When trash disappears into the dumpster, where does it go?
A straightforward question for many of us, but in the Brazilian city of Belo Horizonte there's seldom a simple answer where garbage is concerned.
That's because the catadores (trash collectors) of the ASMARE cooperative are adept at transforming any old disused material into furniture, jewelry or even works of art.
"I have two jobs," explained 39-year-old collector Edimar Ferreira. "I go and collect the trash and then I transform it into art. I make small sofas, wooden benches, tables, and other plastic adornments."
"We have a phrase (at ASMARE): 'o seu lixo e o meu luxo,' (roughly translated as 'you're trash is our luxury,')" he cheerily added.
Catadores like Ferreira are a familiar sight in towns and cities across Brazil -- a motley collection of individuals who sift through mountains of street trash or landfill to locate paper, cans, bottles, metals and other types of recyclable materials.
A 2010 estimate by the Business Commitment for Recycling (CEMPRE) association stated that there were roughly one million catadores in Brazil, although only a small number work officially for cooperatives and organizations like ASMARE.
Many are the formerly homeless, ex-convicts or individuals who have stumbled upon hard times, selling what they find to recycling companies.
Arts and crafts
In recent years, however, the cash return for many of Belo Horizonte's catadores has become too inconsistent to ensure a stable income.
The solution that ASMARE -- a professional group representing nearly 200 pickers-- came up with was to get creative with the one material they have plenty of -- trash.
Recruiting the help of local artists and volunteers, ASMARE has run an arts program for the best part of a decade where workers are taught how to transform the recyclable items they find during their daily collections.
"The art center started with the purpose of us being able to make our own carts, and then for the catadores' children to learn how to make crafts and other art pieces with the material collected," said Dona Geralda, founder and president of ASMARE.
"The main benefits are the generation of employment and income for the catadores and their children. We (have now) started to implement the culture of 'garbage that is not garbage,'" added the 63-year-old, who has herself been a catadore since she was eight.
All items created at ASMARE are sold in a shop near the organization's headquarters, with profits shared equally amongst the catadores.
Combining art sales and the money accumulated from selling on recycled materials, an ASMARE worker's monthly income now averages out a respectable 1,700 Brazilian Reais (about $800).
Yet although it was one of the first to introduce creative programs (as well as claiming to be the first catadore cooperative in Brazil), the Belo Horizonte outfit is far from alone in its aesthetic endeavors.
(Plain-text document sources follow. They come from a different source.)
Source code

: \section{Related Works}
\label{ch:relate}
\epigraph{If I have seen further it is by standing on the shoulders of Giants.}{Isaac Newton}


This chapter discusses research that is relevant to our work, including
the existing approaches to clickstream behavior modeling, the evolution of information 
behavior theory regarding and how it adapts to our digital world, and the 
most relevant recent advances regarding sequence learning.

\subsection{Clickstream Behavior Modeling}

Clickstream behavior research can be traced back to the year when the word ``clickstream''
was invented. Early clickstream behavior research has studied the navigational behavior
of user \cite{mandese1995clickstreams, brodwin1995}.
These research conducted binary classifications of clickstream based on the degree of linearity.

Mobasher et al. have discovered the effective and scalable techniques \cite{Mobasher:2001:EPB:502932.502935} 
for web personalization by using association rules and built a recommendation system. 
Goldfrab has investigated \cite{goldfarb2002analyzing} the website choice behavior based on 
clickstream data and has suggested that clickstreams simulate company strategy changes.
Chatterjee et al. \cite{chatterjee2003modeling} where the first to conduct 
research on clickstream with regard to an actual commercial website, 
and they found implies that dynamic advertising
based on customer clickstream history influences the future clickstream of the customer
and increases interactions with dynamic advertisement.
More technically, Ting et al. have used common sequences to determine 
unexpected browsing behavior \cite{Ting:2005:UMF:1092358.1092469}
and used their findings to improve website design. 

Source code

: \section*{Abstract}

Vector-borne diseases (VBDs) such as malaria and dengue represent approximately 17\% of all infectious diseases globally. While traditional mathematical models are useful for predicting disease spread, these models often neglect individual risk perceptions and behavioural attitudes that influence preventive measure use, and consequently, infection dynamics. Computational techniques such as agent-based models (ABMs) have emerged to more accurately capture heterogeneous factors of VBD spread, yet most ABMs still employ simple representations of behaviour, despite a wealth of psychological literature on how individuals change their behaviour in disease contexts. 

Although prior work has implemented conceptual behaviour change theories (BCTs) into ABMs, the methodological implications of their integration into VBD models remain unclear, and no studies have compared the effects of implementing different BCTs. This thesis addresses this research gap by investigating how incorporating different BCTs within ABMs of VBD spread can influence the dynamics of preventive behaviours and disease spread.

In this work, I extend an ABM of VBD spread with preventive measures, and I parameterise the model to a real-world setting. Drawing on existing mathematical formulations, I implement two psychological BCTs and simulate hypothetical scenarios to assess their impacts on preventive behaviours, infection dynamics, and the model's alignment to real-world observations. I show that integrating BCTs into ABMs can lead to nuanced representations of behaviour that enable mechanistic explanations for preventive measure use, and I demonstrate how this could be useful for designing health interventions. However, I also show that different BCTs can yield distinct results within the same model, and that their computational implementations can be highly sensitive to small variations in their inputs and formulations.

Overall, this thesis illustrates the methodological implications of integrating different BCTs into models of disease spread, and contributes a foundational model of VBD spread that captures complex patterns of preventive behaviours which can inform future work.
Other organizations and artists have adopted similarly imaginative tactics in undertaking creative projects with catadores in recent years.
In Sao Paolo, a street project called "Pimp My Carroca" has been adding colorful graffiti to the wooden carts used by many catadores since last summer.
The 2010 Oscar-nominated film Wasteland documented the catadores of Rio de Janeiro's now closed Jardin Gramacho landfill as they became subjects of works by the Brazilian artist Vik Muniz. The artworks eventually sold for tens of thousands of dollars each.
According to Mauricio Soares, an artist who heads the ASMARE creative program, helping catadores to produce art is about much more than just the obvious financial or creative benefits.
"In Brazil the catadore is often discriminated against because of their origin," Soares said.
"Therefore, linking art to recycling allows them to go to places that they have never been before and they end up having better acceptance because their creative work gives them a good visibility," he added.